Claro que a insistência da Globo em suas novelas não é vaidade, nem apego de decadente quatrocentão a vestígios da glória passada. Elas são um produto incomparável. Uma novela custa em torno de 100 milhões de reais, mas tem potencial para faturar mais de 3 bilhões. Nem o tráfico de drogas é tão lucrativo.

Há apenas um detalhe: para dar esse lucro elas precisam dar audiência. Por enquanto, mesmo atraindo percentualmente muito menos telespectadores, elas ainda são uma aposta garantida para os anunciantes. O problema é que isso vai acabar mais cedo do que mesmo seus maiores críticos imaginavam. Hoje Malhação, num horário ingrato, gera quase tanta audiência quanto a novela das oito.

Para se adequar a um mundo novo, a Globo precisa primeiro entender que os tempos áureos passaram. É cada vez mais difícil conseguir o retorno financeiro que as novelas sempre deram. Por isso talvez seja a hora de repensar todo o horário nobre.

Seria preciso reimaginar o formato do jornalismo, adequar a um mundo em que a internet sempre chega primeiro. É preciso redefinir o que se diz, como se diz e quando se diz. Futebol é sempre uma aposta, e não custaria jogar o seu peso para pressionar a CBF para a definição de um calendário que lhe garantisse audiência regular. Shows também — por exemplo, um programa da Xuxa no estilo da Hebe nas noites de segunda-feira certamente garantiria mais audiência que a expectativa por um eventual beijo gay. Seria recomendável também tentar contemplar ao menos parte da diversidade cultural brasileira. E abrir um pouco mais de espaço à produção local, desde que com qualidade real.

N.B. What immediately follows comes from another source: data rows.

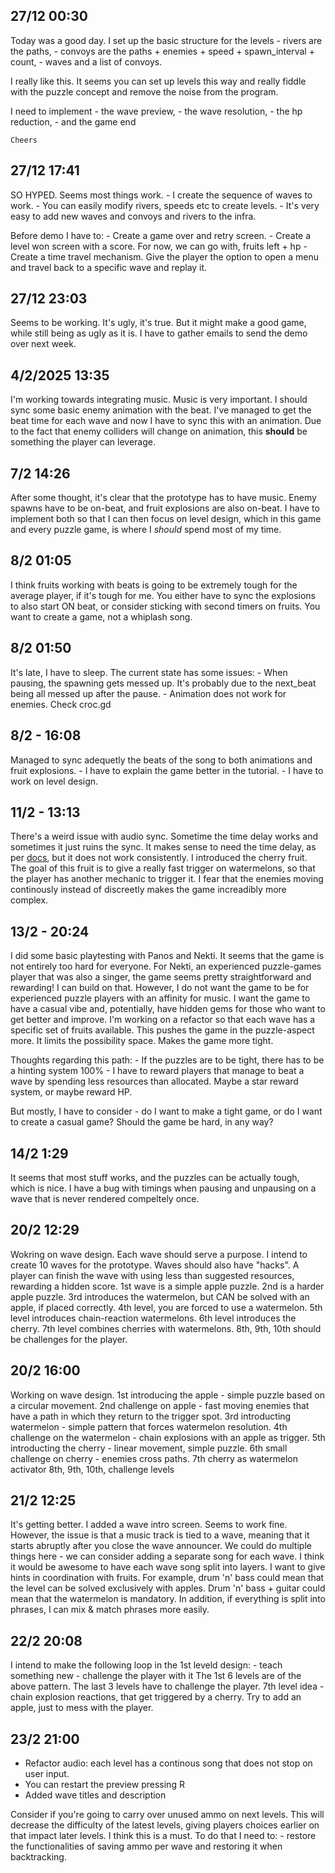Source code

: ## 27/12 00:30

Today was a good day. I set up the basic structure for the levels 
	- rivers are the paths,
	- convoys are the paths + enemies + speed + spawn_interval + count, 
	- waves and a list of convoys.

I really like this. It seems you can set up levels this way and really fiddle with the puzzle concept and remove the noise from the program.

I need to implement 
	- the wave preview,
	- the wave resolution,
	- the hp reduction,
	- and the game end
	
	Cheers
	
## 27/12 17:41

SO HYPED. Seems most things work. 
	- I create the sequence of waves to work. 
	- You can easily modify rivers, speeds etc to create levels.
	- It's very easy to add new waves and convoys and rivers to the infra.

Before demo I have to:
	- Create a game over and retry screen.
	- Create a level won screen with a score. For now, we can go with, fruits left + hp
	- Create a time travel mechanism. Give the player the option to open a menu and travel back to a specific wave and replay it.

## 27/12 23:03

Seems to be working. It's ugly, it's true. But it might make a good game, while still being as ugly as it is. I have to gather emails to send the demo over next week.

## 4/2/2025 13:35

I'm working towards integrating music. Music is very important. I should sync some basic enemy animation with the beat. 
I've managed to get the beat time for each wave and now I have to sync this with an animation. Due to the fact that enemy colliders will change on animation, this **should**
be something the player can leverage.

## 7/2 14:26

After some thought, it's clear that the prototype has to have music. Enemy spawns have to be on-beat, and fruit explosions are also on-beat. I have to implement both
so that I can then focus on level design, which in this game and every puzzle game, is where I _should_ spend most of my time.

## 8/2 01:05

I think fruits working with beats is going to be extremely tough for the average player, if it's tough for me. You either have to sync the explosions to also start ON beat,
or consider sticking with second timers on fruits. You want to create a game, not a whiplash song.

## 8/2 01:50

It's late, I have to sleep. The current state has some issues:
	- When pausing, the spawning gets messed up. It's probably due to the next_beat being all messed up after the pause.
	- Animation does not work for enemies. Check croc.gd
	
## 8/2 - 16:08

Managed to sync adequetly the beats of the song to both animations and fruit explosions.
	- I have to explain the game better in the tutorial.
	- I have to work on level design.

## 11/2 - 13:13

There's a weird issue with audio sync. Sometime the time delay works and sometimes it just ruins the sync. It makes sense to need the time delay, as per [docs](https://docs.godotengine.org/en/stable/tutorials/audio/sync_with_audio.html), but it does not work consistently.
I introduced the cherry fruit. The goal of this fruit is to give a really fast trigger on watermelons, so that the player has another mechanic to trigger it.
I fear that the enemies moving continously instead of discreetly makes the game increadibly more complex.

## 13/2 - 20:24

I did some basic playtesting with Panos and Nekti. It seems that the game is not entirely too hard for everyone. 
For Nekti, an experienced puzzle-games player that was also a singer, the game seems pretty straightforward and rewarding! I can build on that.
However, I do not want the game to be for experienced puzzle players with an affinity for music. I want the game to have a casual vibe and, potentially, have hidden gems for those who want to get better and improve.
I'm working on a refactor so that each wave has a specific set of fruits available. This pushes the game in the puzzle-aspect more. It limits the possibility space. Makes the game more tight.

Thoughts regarding this path:
	- If the puzzles are to be tight, there has to be a hinting system 100%
	- I have to reward players that manage to beat a wave by spending less resources than allocated. Maybe a star reward system, or maybe reward HP.

But mostly, I have to consider - do I want to make a tight game, or do I want to create a casual game? Should the game be hard, in any way?

## 14/2 1:29

It seems that most stuff works, and the puzzles can be actually tough, which is nice. I have a bug with timings when pausing and unpausing on a wave
that is never rendered compeltely once.

## 20/2 12:29

Wokring on wave design.
Each wave should serve a purpose. I intend to create 10 waves for the prototype. Waves should also have "hacks". 
A player can finish the wave with using less than suggested resources, rewarding a hidden score.
1st wave is a simple apple puzzle.
2nd is a harder apple puzzle.
3rd introduces the watermelon, but CAN be solved with an apple, if placed correctly.
4th level, you are forced to use a watermelon.
5th level introduces chain-reaction watermelons.
6th level introduces the cherry.
7th level combines cherries with watermelons.
8th, 9th, 10th should be challenges for the player.

## 20/2 16:00

Working on wave design.
1st introducing the apple - simple puzzle based on a circular movement.
2nd challenge on apple - fast moving enemies that have a path in which they return to the trigger spot.
3rd introducting watermelon - simple pattern that forces watermelon resolution.
4th challenge on the watermelon - chain explosions with an apple as trigger.
5th introducting the cherry - linear movement, simple puzzle.
6th small challenge on cherry - enemies cross paths.
7th cherry as watermelon activator
8th, 9th, 10th, challenge levels

## 21/2 12:25

It's getting better. 
I added a wave intro screen. Seems to work fine. However, the issue is that a music track is tied to a wave, meaning that it starts abruptly after you close the wave announcer.
We could do multiple things here - we can consider adding a separate song for each wave. I think it would be awesome to have each wave song split into layers. I want to give
hints in coordination with fruits.
For example, drum 'n' bass could mean that the level can be solved exclusively with apples. Drum 'n' bass + guitar could mean that the watermelon is mandatory.
In addition, if everything is split into phrases, I can mix & match phrases more easily.

## 22/2 20:08

I intend to make the following loop in the 1st leveld design:
	- teach something new
	- challenge the player with it
The 1st 6 levels are of the above pattern. The last 3 levels have to challenge the player.
7th level idea - chain explosion reactions, that get triggered by a cherry. Try to add an apple, just to mess with the player.

## 23/2 21:00

- Refactor audio: each level has a continous song that does not stop on user input.
- You can restart the preview pressing R
- Added wave titles and description

Consider if you're going to carry over unused ammo on next levels. This will decrease the difficulty of the latest levels, giving players choices earlier on
that impact later levels. I think this is a must. To do that I need to:
	- restore the functionalities of saving ammo per wave and restoring it when backtracking.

Mas o mais importante seria repensar a sua dramaturgia.

Eu extinguiria a novela das 8 (ou das 9, como é chamada agora). As telenovelas fizeram muito sentido quando as pessoas só tinham uns poucos canais de TV como lazer doméstico, e a Globo não enfrentava concorrência real. A consolidação da TV por assinatura, o crescimento das outras redes e principalmente a chegada da internet tornaram o produto ultrapassado.

Seu modelo, com 150, 180 capítulos, funcionou graças à familiaridade do brasileiro com radionovelas e folhetins em revistas como a Cruzeiro, e ao fato de que a baixa oferta de entretenimento doméstico — fora as brigas dos vizinhos e a vida sexual da moça da casa em frente — oferecia as condições necessárias para que as pessoas acompanhassem seis, oito meses de uma série de tramas interligadas.

Isso cobrou um preço à qualidade, agora evidente. Tramas que duram 150 capítulos poderiam ser resolvidas em 20. Uma novela é uma coisa arrastada demais, com personagens demais, prolixa demais. Hoje é um mau produto.

Em vez de novelas, apostaria em um formato mais moderno: seriados e minisséries. Apenas como exemplo, poderia reviver seriados antigos que, modernizados, poderiam ter apelo popular: “Plantão de Polícia”, “Obrigado, Doutor”, até mesmo um novo “Carga Pesada”. Poderiam representar o tom certo de popularização, sem se tornar popularesco, algo que a Globo ainda não conseguiu.

Por mais que odeie a Globo — e não assista a ela há muitos, muitos anos, — ela faz parte da história do país. Tem um pedacinho lá no fundo que fica triste ao ver um referencial de vida ir desaparecendo assim, aos pouquinhos.